#### WORK ORDER:
State the number of lines in the material below that contain the word "githubusercontent", without any other text.

#### DATA FOR THIS TASK:
------------------------

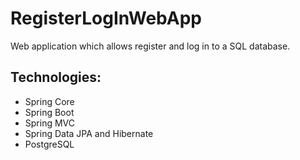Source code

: # RegisterLogInWebApp
Web application which allows register and log in to a SQL database.

## Technologies:

* Spring Core
* Spring Boot
* Spring MVC
* Spring Data JPA and Hibernate
* PostgreSQL
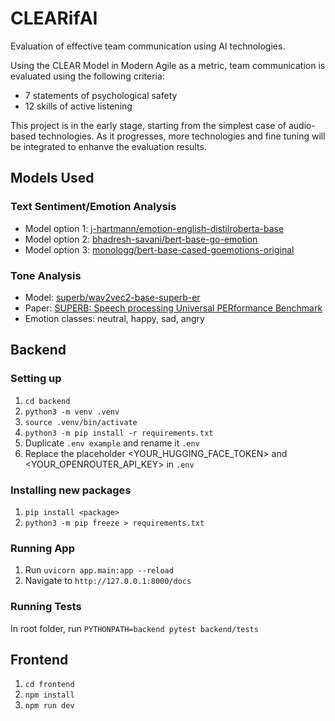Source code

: # CLEARifAI

Evaluation of effective team communication using AI technologies.

Using the CLEAR Model in Modern Agile as a metric, team communication is evaluated using the following criteria:

- 7 statements of psychological safety
- 12 skills of active listening

This project is in the early stage, starting from the simplest case of audio-based technologies. As it progresses, more technologies and fine tuning will be integrated to enhanve the evaluation results.

## Models Used

### Text Sentiment/Emotion Analysis

- Model option 1: [j-hartmann/emotion-english-distilroberta-base](https://huggingface.co/j-hartmann/emotion-english-distilroberta-base)
- Model option 2: [bhadresh-savani/bert-base-go-emotion](https://huggingface.co/bhadresh-savani/bert-base-go-emotion)
- Model option 3: [monologg/bert-base-cased-goemotions-original](https://huggingface.co/monologg/bert-base-cased-goemotions-original)

### Tone Analysis

- Model: [superb/wav2vec2-base-superb-er](https://huggingface.co/superb/wav2vec2-base-superb-er)
- Paper: [SUPERB: Speech processing Universal PERformance Benchmark](https://arxiv.org/abs/2105.01051)
- Emotion classes: neutral, happy, sad, angry


## Backend 

### Setting up

1. `cd backend`
2. `python3 -m venv .venv`
3. `source .venv/bin/activate`
4. `python3 -m pip install -r requirements.txt`
5. Duplicate `.env example` and rename it `.env`
6. Replace the placeholder <YOUR_HUGGING_FACE_TOKEN> and <YOUR_OPENROUTER_API_KEY> in `.env`

### Installing new packages

1. `pip install <package>`
2. `python3 -m pip freeze > requirements.txt`

### Running App

1. Run `uvicorn app.main:app --reload`
2. Navigate to `http://127.0.0.1:8000/docs`
  
### Running Tests

In root folder, run `PYTHONPATH=backend pytest backend/tests`


## Frontend

1. `cd frontend`
2. `npm install`
3. `npm run dev`
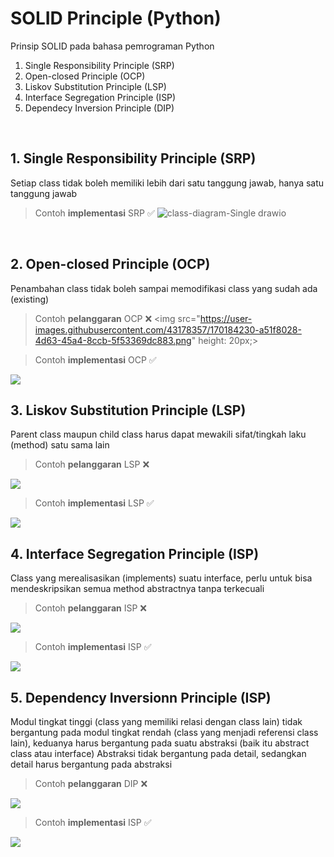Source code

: # SOLID Principle (Python)
Prinsip SOLID pada bahasa pemrograman Python
<ol>
  <li>Single Responsibility Principle (SRP)</li>
  <li>Open-closed Principle (OCP)</li>
  <li>Liskov Substitution Principle (LSP)</li>
  <li>Interface Segregation Principle (ISP)</li>
  <li>Dependecy Inversion Principle (DIP)</li>
</ol>
<br>

## 1. Single Responsibility Principle (SRP)
Setiap class tidak boleh memiliki lebih dari satu tanggung jawab, hanya satu tanggung jawab


> Contoh **implementasi** SRP ✅
![class-diagram-Single drawio](https://user-images.githubusercontent.com/79300383/175025076-ae97b148-c2b8-43ed-be9b-426abfdd7d61.png)

<br>

## 2. Open-closed Principle (OCP)
Penambahan class tidak boleh sampai memodifikasi class yang sudah ada (existing)

> Contoh **pelanggaran** OCP ❌
<img src="https://user-images.githubusercontent.com/43178357/170184230-a51f8028-4d63-45a4-8ccb-5f53369dc883.png"   height: 20px;>

> Contoh **implementasi** OCP ✅
<img src="https://user-images.githubusercontent.com/43178357/170184396-07b9c8b6-1a86-4add-8c0c-4c506bfbff1d.png" widht:100 >

<br>

## 3. Liskov Substitution Principle (LSP)
Parent class maupun child class harus dapat mewakili sifat/tingkah laku (method) satu sama lain

> Contoh **pelanggaran** LSP ❌
<img src="https://user-images.githubusercontent.com/43178357/170185777-1333f862-fd96-4dc9-81c3-072a7c3a8983.png">

> Contoh **implementasi** LSP ✅
<img src="https://user-images.githubusercontent.com/43178357/170186171-8f0676dd-e7fb-4f0e-8a92-f091db49f7d9.png">

<br>

## 4. Interface Segregation Principle (ISP)
Class yang merealisasikan (implements) suatu interface, perlu untuk bisa mendeskripsikan semua method abstractnya tanpa terkecuali

> Contoh **pelanggaran** ISP ❌
<img src="https://user-images.githubusercontent.com/43178357/170187279-56883ae5-2778-484f-ab26-df4ac50e7652.png">

> Contoh **implementasi** ISP ✅
<img src="https://user-images.githubusercontent.com/43178357/170187447-a488867e-dcb1-451e-8c8f-cb696b39dd15.png">

<br>

## 5. Dependency Inversionn Principle (ISP)
Modul tingkat tinggi (class yang memiliki relasi dengan class lain) tidak bergantung pada modul tingkat rendah (class yang menjadi referensi class lain), keduanya harus bergantung pada suatu abstraksi (baik itu abstract class atau interface)
Abstraksi tidak bergantung pada detail, sedangkan detail harus bergantung pada abstraksi

> Contoh **pelanggaran** DIP ❌
<img src="https://user-images.githubusercontent.com/43178357/170187838-bb3766bf-cb44-495d-8a8e-3edef6a7deac.png">

> Contoh **implementasi** ISP ✅
<img src="https://user-images.githubusercontent.com/43178357/170187956-119345f6-15a1-4547-be4e-3b2c598db970.png">
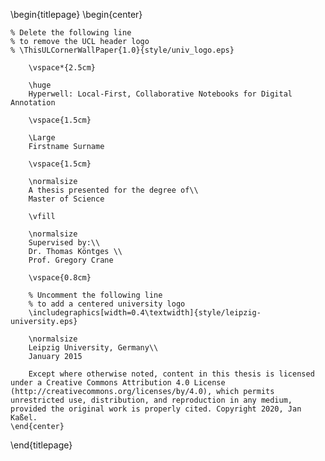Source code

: \begin{titlepage}
    \begin{center}

    % Delete the following line
    % to remove the UCL header logo
    % \ThisULCornerWallPaper{1.0}{style/univ_logo.eps}
        
        \vspace*{2.5cm}
        
        \huge
        Hyperwell: Local-First, Collaborative Notebooks for Digital Annotation
        
        \vspace{1.5cm}
        
        \Large
        Firstname Surname

        \vspace{1.5cm}

        \normalsize
        A thesis presented for the degree of\\
        Master of Science
        
        \vfill
        
        \normalsize
        Supervised by:\\
        Dr. Thomas Köntges \\
        Prof. Gregory Crane

        \vspace{0.8cm}

        % Uncomment the following line
        % to add a centered university logo
        \includegraphics[width=0.4\textwidth]{style/leipzig-university.eps}
        
        \normalsize
        Leipzig University, Germany\\
        January 2015

        Except where otherwise noted, content in this thesis is licensed under a Creative Commons Attribution 4.0 License (http://creativecommons.org/licenses/by/4.0), which permits unrestricted use, distribution, and reproduction in any medium, provided the original work is properly cited. Copyright 2020, Jan Kaßel.
    \end{center}
\end{titlepage}
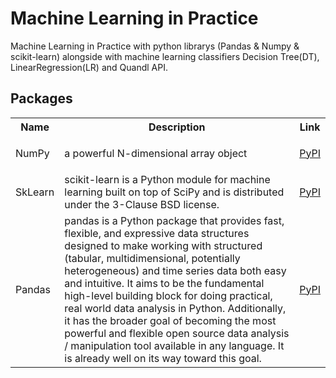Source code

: # Machine Learning in Practice
Machine Learning in Practice with python librarys (Pandas &amp; Numpy &amp; scikit-learn) alongside  with machine learning classifiers Decision Tree(DT), LinearRegression(LR) and Quandl API.

## Packages
<table class="tg">
  <tr>
    <th class="tg-yw4l"><b>Name</b></th>
    <th class="tg-yw4l"><b>Description</b></th>
    <th class="tg-yw4l"><b>Link</b></th>
  </tr>
  
  <tr>
    <td class="tg-yw4l">NumPy</td>
    <td class="tg-yw4l">a powerful N-dimensional array object</td>
    <td class="tg-yw4l"><a href="https://pypi.org/project/numpy/">
      <p>PyPI</p>
    </a></td>
  </tr>
  
  <tr>
    <td class="tg-yw4l">SkLearn</td>
    <td class="tg-yw4l">scikit-learn is a Python module for machine learning built on top of SciPy and is distributed under the 3-Clause BSD license.</td></td>
    <td class="tg-yw4l"><a href="https://pypi.org/project/scikit-learn/">
     <p>PyPI</p>
    </a></td>
  </tr>

<tr>
    <td class="tg-yw4l">Pandas</td>
    <td class="tg-yw4l">pandas is a Python package that provides fast, flexible, and expressive data structures designed to make working with structured (tabular, multidimensional, potentially heterogeneous) and time series data both easy and intuitive. It aims to be the fundamental high-level building block for doing practical, real world data analysis in Python. Additionally, it has the broader goal of becoming the most powerful and flexible open source data analysis / manipulation tool available in any language. It is already well on its way toward this goal.</td></td>
    <td class="tg-yw4l"><a href="https://pypi.org/project/pandas/">
     <p>PyPI</p>
    </a></td>
 </tr>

------------------------

#### RESPONSE AREA:
9